Generally speaking books are only recommended, not assigned. It is economically impossible to do anything else. Many families can't afford to shell out euros for books and no one thinks it reasonable to force them to do so. In any case everything can be downloaded from the web, and everyone knows this. Books are formally recommended, but it is essentially unheard of to assign problems from a book. Typically professors prepare weekly problem sheets (voluntary) and provide lecture notes that constitute unedited books. When several professors teach together this effort is often coordinated. There might be an official course problem list accompanied by official lecture notes, often distributed through the university's internal publication service.

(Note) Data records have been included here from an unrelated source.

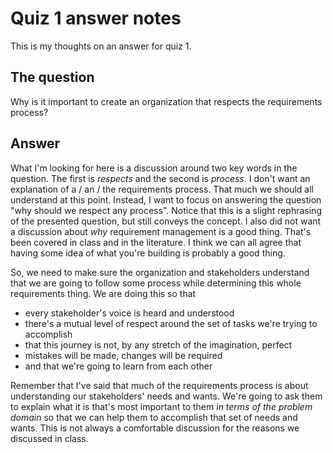 # Quiz 1 answer notes

This is my thoughts on an answer for quiz 1.

## The question

Why is it important to create an organization that respects the requirements process?

## Answer

What I'm looking for here is a discussion around two key words in the question. The
first is _respects_ and the second is _process_. I don't want an explanation of a / an / the
requirements process. That much we should all understand at this point. Instead, I want
to focus on answering the question "why should we respect any process". Notice that this
is a slight rephrasing of the presented question, but still conveys the concept. I also
did not want a discussion about _why_ requirement management is a good thing. That's
been covered in class and in the literature. I think we can all agree that having some
idea of what you're building is probably a good thing.

So, we need to make sure the organization and stakeholders understand that we are going
to follow some process while determining this whole requirements thing. We are doing this
so that

* every stakeholder's voice is heard and understood
* there's a mutual level of respect around the set of tasks we're trying to accomplish
* that this journey is not, by any stretch of the imagination, perfect
* mistakes will be made, changes will be required
* and that we're going to learn from each other

Remember that I've said that much of the requirements process is about understanding
our stakeholders' needs and wants. We're going to ask them to explain what it is that's
most important to them _in terms of the problem domain_ so that we can help them to
accomplish that set of needs and wants. This is not always a comfortable discussion for
the reasons we discussed in class.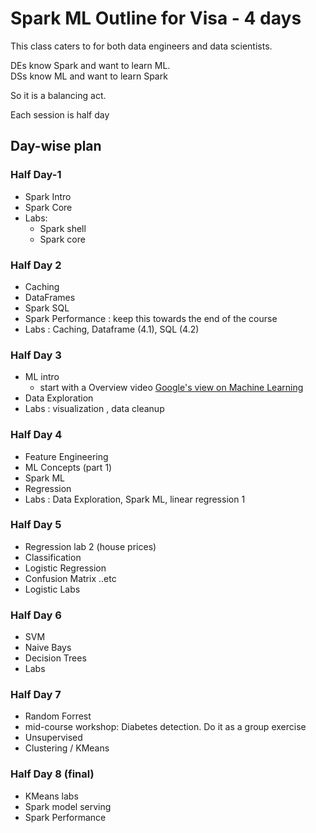 # Spark ML Outline for Visa - 4 days

This class caters to for both data engineers and data scientists.

DEs know Spark and want to learn ML.  
DSs know ML and want to learn Spark

So it is a balancing act.  

Each session is half day

## Day-wise plan

### Half Day-1

- Spark Intro
- Spark Core
- Labs:
  - Spark shell
  - Spark core

### Half Day 2

- Caching
- DataFrames
- Spark SQL
- Spark Performance : keep this towards the end of the course
- Labs : Caching,  Dataframe (4.1),  SQL (4.2)

### Half Day 3

- ML intro
    - start with a Overview video
    [Google's view on Machine Learning](https://www.youtube.com/watch?v=HcqpanDadyQ)
- Data Exploration
- Labs : visualization , data cleanup

### Half Day 4

- Feature Engineering
- ML Concepts (part 1)
- Spark ML
- Regression
- Labs : Data Exploration, Spark ML,  linear regression 1

### Half Day 5

- Regression lab 2 (house prices)
- Classification
- Logistic Regression 
- Confusion Matrix ..etc
- Logistic Labs

### Half Day 6

- SVM
- Naive Bays
- Decision Trees
- Labs

### Half Day 7

- Random Forrest
- mid-course workshop: Diabetes detection.  Do it as a group exercise
- Unsupervised
- Clustering / KMeans

### Half Day 8 (final)

- KMeans labs
- Spark model serving
- Spark Performance

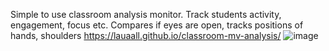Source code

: Simple to use classroom analysis monitor. Track students activity, engagement, focus etc. 
Compares if eyes are open, tracks positions of hands, shoulders
https://lauaall.github.io/classroom-mv-analysis/
![image](https://github.com/user-attachments/assets/d62ad8d7-ccca-4512-bd7a-fa937a0d7af9)
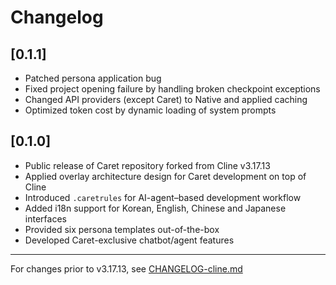 # Changelog

## [0.1.1]

- Patched persona application bug
- Fixed project opening failure by handling broken checkpoint exceptions
- Changed API providers (except Caret) to Native and applied caching
- Optimized token cost by dynamic loading of system prompts

## [0.1.0]

- Public release of Caret repository forked from Cline v3.17.13
- Applied overlay architecture design for Caret development on top of Cline
- Introduced `.caretrules` for AI-agent–based development workflow
- Added i18n support for Korean, English, Chinese and Japanese interfaces
- Provided six persona templates out-of-the-box
- Developed Caret-exclusive chatbot/agent features

---

For changes prior to v3.17.13, see [CHANGELOG-cline.md](CHANGELOG-cline.md)

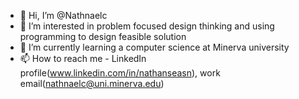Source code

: - 👋 Hi, I’m @Nathnaelc
- 👀 I’m interested in problem focused design thinking and using programming to design feasible solution
- 🌱 I’m currently learning a computer science at Minerva university
- 📫 How to reach me - LinkedIn profile(www.linkedin.com/in/nathanseasn), work email(nathnaelc@uni.minerva.edu)
<!---
Nathnaelc/Nathnaelc is a ✨ special ✨ repository because its `README.md` (this file) appears on your GitHub profile.
You can click the Preview link to take a look at your changes.
--->
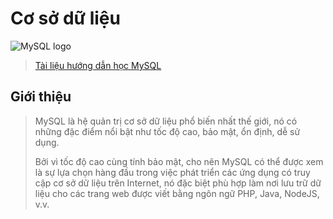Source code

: # Cơ sở dữ liệu

![MySQL logo](https://labs.mysql.com/common/logos/mysql-logo.svg)

> [Tài liệu hướng dẫn học MySQL](https://www.w3schools.com/mysql/default.asp)

## Giới thiệu

> MySQL là hệ quản trị cơ sở dữ liệu phổ biến nhất thế giới, nó có những đặc điểm nổi bật như tốc độ cao, bảo mật, ổn định, dễ sử dụng.
>
> Bởi vì tốc độ cao cùng tính bảo mật, cho nên MySQL có thể được xem là sự lựa chọn hàng đầu trong việc phát triển các ứng dụng có truy cập cơ sở dữ liệu trên Internet, nó đặc biệt phù hợp làm nơi lưu trữ dữ liệu cho các trang web được viết bằng ngôn ngữ PHP, Java, NodeJS, v.v.
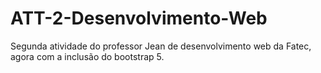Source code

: # ATT-2-Desenvolvimento-Web
Segunda atividade do professor Jean de desenvolvimento web da Fatec, agora com a inclusão do bootstrap 5.
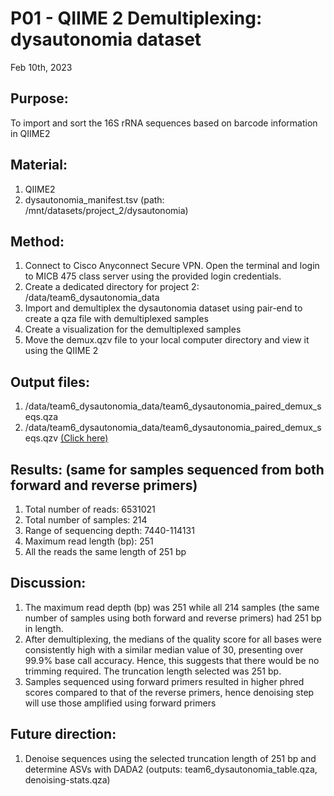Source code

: # P01 - QIIME 2 Demultiplexing: dysautonomia dataset 

Feb 10th, 2023

## Purpose:
To import and sort the 16S rRNA sequences based on barcode information in QIIME2 

## Material: 
1. QIIME2
2. dysautonomia_manifest.tsv (path: /mnt/datasets/project_2/dysautonomia)

## Method:
1. Connect to Cisco Anyconnect Secure VPN. Open the terminal and login to MICB 475 class server using the provided login credentials.
2. Create a dedicated directory for project 2: /data/team6_dysautonomia_data
3. Import and demultiplex the dysautonomia dataset using pair-end to create a qza file with
demultiplexed samples 
5. Create a visualization for the demultiplexed samples
6. Move the demux.qzv file to your local computer directory and view it using the QIIME 2

## Output files:
1. /data/team6_dysautonomia_data/team6_dysautonomia_paired_demux_seqs.qza 
2. /data/team6_dysautonomia_data/team6_dysautonomia_paired_demux_seqs.qzv [(Click here)](/MICB475_Team6/QIIME2/export/paired_demux_seqs.qzv)
   
## Results: (same for samples sequenced from both forward and reverse primers)
1. Total number of reads: 6531021 
2. Total number of samples: 214
3. Range of sequencing depth: 7440-114131
4. Maximum read length (bp): 251
5. All the reads the same length of 251 bp

## Discussion:
1. The maximum read depth (bp) was 251 while all 214 samples (the same number of samples using both forward and reverse primers) had 251 bp in length.
2. After demultiplexing, the medians of the quality score for all bases were consistently high with a similar median value of 30, presenting over 99.9% base call accuracy. Hence, this suggests that there would be no trimming required. The truncation length selected was 251 bp.
3. Samples sequenced using forward primers resulted in higher phred scores compared to that of the reverse primers, hence denoising step will use those amplified using forward primers

## Future direction:
1. Denoise sequences using the selected truncation length of 251 bp and determine ASVs with DADA2 (outputs: team6_dysautonomia_table.qza, denoising-stats.qza) 


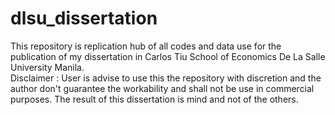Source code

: # dlsu_dissertation
This repository is replication hub of all codes and data use for the publication of my dissertation in Carlos Tiu School of Economics De La Salle University Manila.  
Disclaimer : User is advise to use this the repository with discretion and the author don't guarantee the workability and shall not be use in commercial purposes. 
The result of this dissertation is mind and not of the others. 
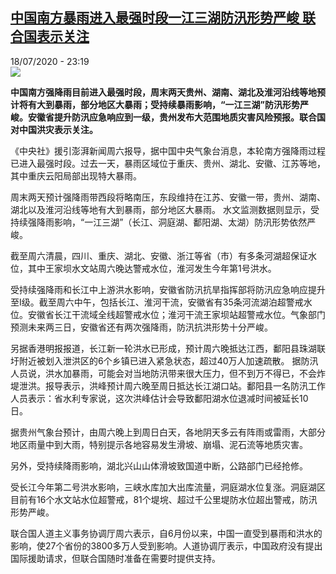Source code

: <!--1595109433000-->
[中国南方暴雨进入最强时段一江三湖防汛形势严峻 联合国表示关注](http://www.rfi.fr//cn/%E4%B8%AD%E5%9B%BD/20200718-%E4%B8%AD%E5%9B%BD%E5%8D%97%E6%96%B9%E6%9A%B4%E9%9B%A8%E8%BF%9B%E5%85%A5%E6%9C%80%E5%BC%BA%E6%97%B6%E6%AE%B5%E4%B8%80%E6%B1%9F%E4%B8%89%E6%B9%96%E9%98%B2%E6%B1%9B%E5%BD%A2%E5%8A%BF%E4%B8%A5%E5%B3%BB-%E8%81%94%E5%90%88%E5%9B%BD%E8%A1%A8%E7%A4%BA%E5%85%B3%E6%B3%A8)
------

<div>18/07/2020 - 23:19</div><img src="https://s.rfi.fr/media/display/bd90ddea-c825-11ea-835f-005056bff430/w:310/p:16x9/2020-07-17T095318Z_1687125614_RC2XUH9SYCWZ_RTRMADP_3_CHINA-WEATHER-FLOODS.JPG"><p><strong>中国南方强降雨目前进入最强时段，周末两天贵州、湖南、湖北及淮河沿线等地预计将有大到暴雨，部分地区大暴雨；受持续暴雨影响，“一江三湖”防汛形势严峻。安徽省提升防汛应急响应到一级，贵州发布大范围地质灾害风险预报。联合国对中国洪灾表示关注。</strong></p><div class="t-content__body u-clearfix"><div class="m-interstitial"></div><p>《中央社》援引澎湃新闻周六报导，据中国中央气象台消息，本轮南方强降雨过程已进入最强时段。过去一天，暴雨区域位于重庆、贵州、湖北、安徽、江苏等地，其中重庆云阳局部出现特大暴雨。</p><p>周末两天预计强降雨带西段将略南压，东段维持在江苏、安徽一带，贵州、湖南、湖北以及淮河沿线等地有大到暴雨，部分地区大暴雨。 水文监测数据则显示，受持续强降雨影响，“一江三湖”（长江、洞庭湖、鄱阳湖、太湖）防汛形势依然严峻。</p><p>截至周六清晨，四川、重庆、湖北、安徽、浙江等省（市）有多条河湖超保证水位，其中王家坝水文站周六晚达警戒水位，淮河发生今年第1号洪水。</p><p>受持续强降雨和长江中上游洪水影响，安徽省防汛抗旱指挥部将防汛应急响应提升至I级。截至周六中午，包括长江、淮河干流，安徽省有35条河流湖泊超警戒水位。安徽省长江干流域全线超警戒水位；淮河干流王家坝站超警戒水位。气象部门预测未来两三日，安徽省还有两次强降雨，防汛抗洪形势十分严峻。</p><p>另据香港明报报道，长江新一轮洪水已形成，预计周六晚抵达江西，鄱阳县珠湖联圩附近被划入泄洪区的6个乡镇已进入紧急状态，超过40万人加速疏散。 据防汛人员说，洪水加暴雨，可能会对当地防汛带来很大压力，但不到万不得已，不会炸堤泄洪。报导表示，洪峰预计周六晚至周日抵达长江湖口站。鄱阳县一名防汛工作人员表示：省水利专家说，这次洪峰估计会导致鄱阳湖水位退减时间被延长10日。</p><p>据贵州气象台预计，由周六晚上到周日白天，各地阴天多云有阵雨或雷雨，大部分地区雨量中到大雨，特别提示各地容易发生滑坡、崩塌、泥石流等地质灾害。</p><p>另外，受持续降雨影响，湖北兴山山体滑坡致国道中断，公路部门已经抢修。</p><p>受长江今年第二号洪水影响，三峡水库加大出库流量，洞庭湖水位复涨。洞庭湖区目前有16个水文站水位超警戒，81个堤垸、超过千公里堤防水位超出警戒，防汛形势严峻。</p><p>联合国人道主义事务协调厅周六表示，自6月份以来，中国一直受到暴雨和洪水的影响，使27个省份的3800多万人受到影响。人道协调厅表示，中国政府没有提出国际援助请求，但联合国随时准备在需要时提供支持。</p><div class="o-self-promo o-self-promo--nl o-self-promo--hidden" data-selfpromo-newsletter></div><div class="o-self-promo o-self-promo--app o-self-promo--hidden" data-selfpromo-app></div></div>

At the university level there is no precalculus as this is not considered (essentially in a legal sense) a university level subject and could not count towards an official university degree. The high school courses required to enter the university in a degree program that involves calculus include calculus and linear algebra. Typical first year calculus courses assume knowledge of basis differentiation and integration, and typical first year linear algebra courses assume ability to analyze and solve systems of linear equations. A typical first year program in mathematics includes calculus, one variable and multivariable, linear algebra, and often gets to more advanced topics such as Laplace and Fourier transforms, ODEs, a bit of numerical methods.
In the old days (a decade ago, before the Bologna treaty), pass rates were in the 10-30 percent range, at least in engineering programs. Now they are typically more in the 30-70 percent range. (I'm guessing a bit at the numbers, but the upwards shift has been undoubtedly pronounced, a response to changing administrative exigencies).
Professors are obligated to hold office hours, in my institution 6 hours a week, and in my experience this obligation is taken more seriously than it is in the US, although students come to office hours just as infrequently as they do in the US.
The bureaucratic overhead associated with teaching a calculus course is substantial in Spain, in my experience more onerous than in the US and with substantially less administrative support and fewer instructors per student. This involves things like the annual preparation of the aforementioned study guide, various offical reports on class outcomes, etc., in addition to the day to day handling of matters related to enrolment and the like. Teaching a course of 150 in the US I would have 4 TAs and several graders at my disposition, also some departamental administrative personel to attend to purely administrative matters. In Spain there is one administrative person serving three departments with a total of 50 professors, and there are no TAs or graders.
Teaching style is generally a professor's prerogative. When teaching calculus I mainly use a blackboard (when I teach programming this is done entirely in a computer lab). Some professors teach entirely using a computer/projector. Most instruction is classic lecture format, but there are people trying other approaches and this is encouraged administratively.